Objections to Citizens United, and the personhood of corporations, contain a strong element of what Prof. Walter Werner called the erosion doctrine, or, in his other phrase, the "folklore of big corporations." The basic idea, described and challenged by Prof. Werner, is that the law governing corporations became corrupted over time. Our moving from incorporations conferred by specific grants of legislatures to a generalized statutory permission for enterprises to incorporate, amass capital, and empower managers is depicted as a critical, and deeply unfortunate, turn in our national life. During this period, corporations, the critics claim, abandoned their public purpose and evolved into dark agents of greed and political mayhem. Within corporate scholarship, in Prof. Werner’s words, each version of the erosion doctrine “describes or suggests a process of erosion--once-effective share-holder control or state regulation, or both, withered and died, and is no more.” One theme of the response to Citizens United is strong objection to further empowerment of such enterprises.

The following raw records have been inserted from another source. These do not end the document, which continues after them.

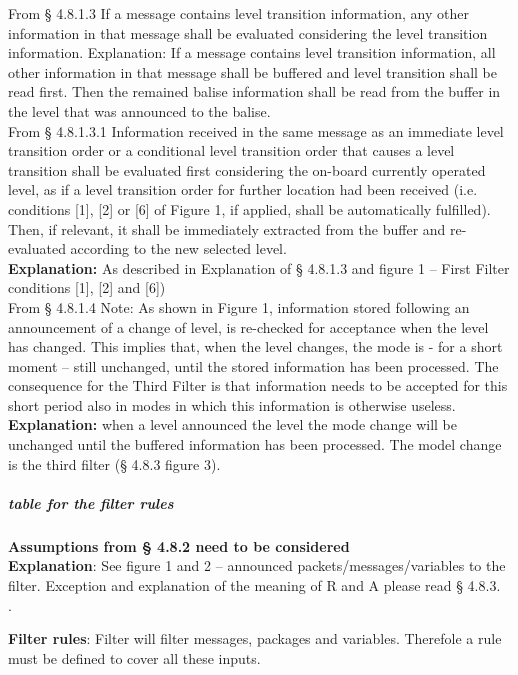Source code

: From § 4.8.1.3 If a message contains level transition information, any other information in that message shall be evaluated considering the level transition information. Explanation: If a message contains level transition information, all other information in that message shall be buffered and level transition shall be read first. Then the remained balise information shall be read from the buffer in the level that was announced to the balise.\\

From § 4.8.1.3.1 Information received in the same message as an immediate level transition order or a conditional level transition order that causes a level transition shall be evaluated first considering the on-board currently operated level, as if a level transition order for further location had been received (i.e. conditions [1], [2] or [6] of Figure 1, if applied, shall be automatically fulfilled). Then, if relevant, it shall be immediately extracted from the buffer and re-evaluated according to the new selected level.\\
\textbf{Explanation:} As described in Explanation of § 4.8.1.3 and figure 1 – First Filter conditions [1], [2] and [6])\\

From § 4.8.1.4 Note: As shown in Figure 1, information stored following an announcement of a change of level, is re-checked for acceptance when the level has changed. This implies that, when the level changes, the mode is - for a short moment – still unchanged, until the stored information has been processed. The consequence for the Third Filter is that information needs to be accepted for this short period also in modes in which this information is otherwise useless.\\
\textbf{Explanation:} when a level announced the level the mode change will be unchanged until the buffered information has been processed. The model change is the third filter (§ 4.8.3 figure 3).\\

\subparagraph{table for the filter rules}
\textbf{Assumptions from § 4.8.2 need to be considered}\\
\textbf{Explanation}: See figure 1 and 2 – announced packets/messages/variables to the filter. Exception and explanation of the meaning of R and A please read § 4.8.3.\\. 

\textbf {Filter rules}: Filter will filter messages, packages and variables. Therefole a rule must be defined to cover all these inputs.\\

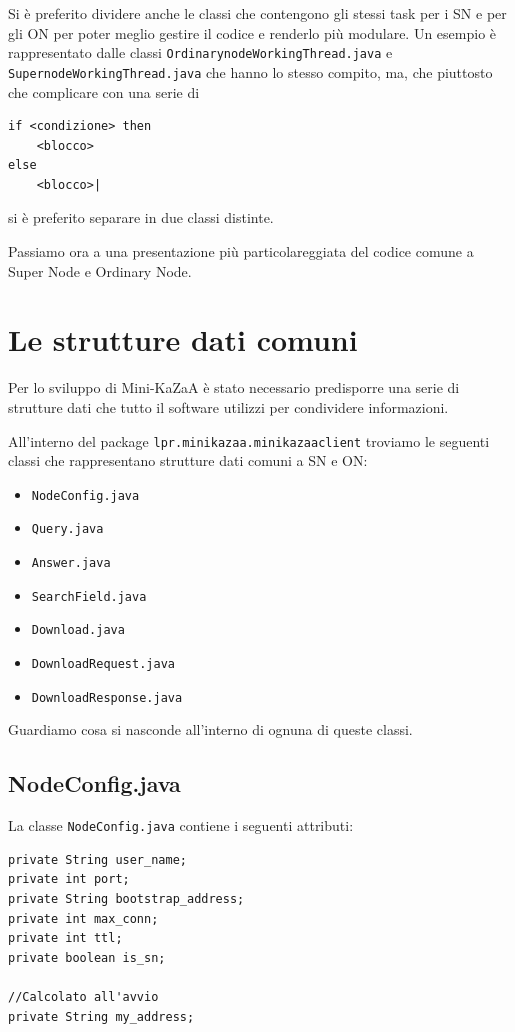Si è preferito dividere anche le classi che contengono gli stessi task per i SN e per gli ON per poter meglio gestire il codice e renderlo più modulare.
Un esempio è rappresentato dalle classi \verb|OrdinarynodeWorkingThread.java| e \verb|SupernodeWorkingThread.java| che hanno lo stesso compito, ma, che piuttosto che complicare con una serie di 
\begin{verbatim}
if <condizione> then 
	<blocco> 
else 
	<blocco>|
\end{verbatim}
si è preferito separare in due classi distinte.

Passiamo ora a una presentazione più particolareggiata del codice comune a Super Node e Ordinary Node.

\section{Le strutture dati comuni}
Per lo sviluppo di Mini-KaZaA è stato necessario predisporre una serie di strutture dati che tutto il software
utilizzi per condividere informazioni.

All'interno del package \verb|lpr.minikazaa.minikazaaclient| troviamo le seguenti classi che rappresentano strutture dati comuni a SN e ON:
\begin{itemize}
 \item \verb|NodeConfig.java|
 \item \verb|Query.java|
 \item \verb|Answer.java|
 \item \verb|SearchField.java|
 \item \verb|Download.java|
 \item \verb|DownloadRequest.java|
 \item \verb|DownloadResponse.java|
\end{itemize}

Guardiamo cosa si nasconde all'interno di ognuna di queste classi.

\subsection{NodeConfig.java}
La classe \verb|NodeConfig.java| contiene i seguenti attributi:
\newline
\begin{lstlisting}
private String user_name;
private int port;
private String bootstrap_address;
private int max_conn;
private int ttl;
private boolean is_sn;

//Calcolato all'avvio
private String my_address;
\end{lstlisting}

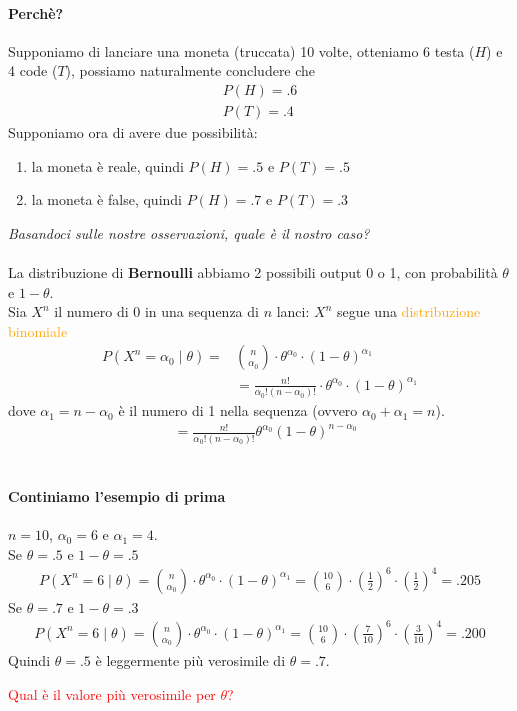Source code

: \documentclass[a4paper,12pt]{article}
\newcommand{\hl}[1]{\textcolor{orange}{#1}}
\begin{document}
\paragraph{Perchè?} Supponiamo di lanciare una moneta (truccata) 10 volte, otteniamo 6 testa ($H$) e 4 code ($T$), possiamo naturalmente concludere che
\begin{align*}
    P(H) = .6 \\
    P(T)=.4
\end{align*}
Supponiamo ora di avere due possibilità:
\begin{enumerate}
    \item la moneta è reale, quindi $P(H)=.5$ e $P(T)=.5$
    \item la moneta è false, quindi $P(H)=.7$ e $P(T)=.3$
\end{enumerate}
\textit{Basandoci sulle nostre osservazioni, quale è il nostro caso?}\\
\vspace{1px}\\
La distribuzione di \textbf{Bernoulli} abbiamo 2 possibili output 0 o 1, con probabilità $\theta$ e $1-\theta$.\\
Sia $X^n$ il numero di 0 in una sequenza di $n$ lanci: $X^n$ segue una \hl{distribuzione binomiale}
\begin{align*}
    P(X^n=\alpha_0 \mid \theta) = & \binom{n}{\alpha_0}\cdot \theta^{\alpha_0}\cdot (1-\theta)^{\alpha_1}\\
    & = \frac{n!}{\alpha_0!(n - \alpha_0)!}\cdot \theta^{\alpha_0}\cdot (1-\theta)^{\alpha_1}
\end{align*}
dove $\alpha_1 = n-\alpha_0$ è il numero di 1 nella sequenza (ovvero $\alpha_0+\alpha_1=n$).
\begin{align*}
    &= \frac{n!}{\alpha_0!(n-\alpha_0)!}\theta^{\alpha_0}(1-\theta)^{n-\alpha_0}
\end{align*}
\vspace{1px}\\
\paragraph{Continiamo l'esempio di prima} $n=10$, $\alpha_0=6$ e $\alpha_1=4$.\\
Se $\theta=.5$ e $1-\theta=.5$
\begin{align*}
    P(X^n=6 \mid \theta) = \binom{n}{\alpha_0}\cdot \theta^{\alpha_0}\cdot (1-\theta)^{\alpha_1} = \binom{10}{6}\cdot \left(\frac{1}{2}\right)^{6}\cdot \left(\frac{1}{2}\right)^{4} = .205
\end{align*}
Se $\theta=.7$ e $1-\theta=.3$
\begin{align*}
    P(X^n=6 \mid \theta) = \binom{n}{\alpha_0}\cdot \theta^{\alpha_0}\cdot (1-\theta)^{\alpha_1} = \binom{10}{6}\cdot \left(\frac{7}{10}\right)^{6}\cdot \left(\frac{3}{10}\right)^{4} = .200
\end{align*}
Quindi $\theta=.5$ è leggermente più verosimile di $\theta=.7$.
\begin{center}
    \textcolor{red}{Qual è il valore più verosimile per $\theta$?}
\end{center}
\end{document}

The erosion doctrine had able exponents over time. Justice Brandeis’s discussion of laxity versus diligence in corporate governance was a landmark of persuasion. Writers in the Progressive Era were eloquent in invoking, at least in part in some areas, a Victorian sensibility in favor of new kinds of regulation. Progressive writers occasionally argued that, if we regulated alarming new things, we could recover some of the disappearing values of the nineteenth century.
Time passed. In the 1960s, Ralph Nader did his part to extol the past as a rebuke to the present:
"The first 100 years of the corporation’s history in the United States had stood for one rule above all else: The business corporation could only exercise powers explicitly provided or necessarily implied in its charter with the state. Delaware’s “self-determination” provision exactly reversed this rule. Now the corporation could be a lawmaker, itself. "
Recently, an “erosion doctrine” meme has spread. In this latest version of corporate law nostalgia, the corporation is said to have become a person only as a result of an errant headnote written in a Supreme Court case by a railroad lawyer who invaded the sanctum sanctorum of our law. The meme produces exclamation marks: “It was a mistake!” We also have the movie, The Corporation, and related writings, which recite a tale of lost innocence.
The recurring claims about the critical unfortunate moments--statutory chartering and the 14th Amendment with its bogus meaning about corporate personhood inserted into our texts--are a nostalgic celebration of an earlier, better day. For that reason, skepticism is in order. We have all heard idealization of a past that was idyllic, until some terrible new thing came along, and changed everything. (For example, women got the vote.)
The element of desire for a corporate form given to us by our heritage is another reason to be skeptical. One detects a lament framed almost as loss of collective control of our common narrative; we should be able to anchor the corporation in a founding time, capturing and protecting our original values. If a historical misstep is corrected, or a headnote revised, we can regain our path. This is simplistic. Citizens United is right, or it’s wrong. We can decide today what we want the corporation to be or do without stories about the loss of our destiny. (Because this statement is arguably also simplistic, and the use here of the term “nostalgia” is contestable in a matter where the stakes are serious, I’ll do a second blog discussing objections to this account.)
A skeptical view about historical accounts is not to say that nostalgia has no place in corporate law. For example, here is an excerpt from a review in the California Law Review in 1928 by Prof. Henry W. Ballantine of the book (1927) by Prof. William Z. Ripley that arguably coined the phrase we've heard almost daily the last two years, Main Street and Wall Street:
"Main Street" is the symbol for the phenomenon of widespread increase
of popular investment in corporate stocks since the World War.
"Wall Street" refers to the concentration of financial and directorial
power in our great capital centers. The accusation is hurled by Ripley,
the single-handed champion of "Main Street," against the Machiavellian
wealth and power grabbers of "Wall Street," that by iniquitous newfangled
clauses and inventions, inserted with devilish ingenuity in corporate
charters, the doors have been thrown wide open to all sorts of
financial shenanigan and jugglery. He describes this process by such
terms as "prestidigitation, double shuffling, honeyfugling, hornswoggling
and skullduggery!"
No wonder that, for a moment at least,
A look of sadness, a blush of shame,
Over the faces of Wall Street came,
A spirit of manhood within them stirred
To life at Ripley's horrible words.
The words of both writers offer passion, poetry, color, and clear perspective. A bit of hyperbole from the past, and a deflating rejoinder by an amiable reviewer, is a good window on the corporate past and present. This is corporate law nostalgia of a high order.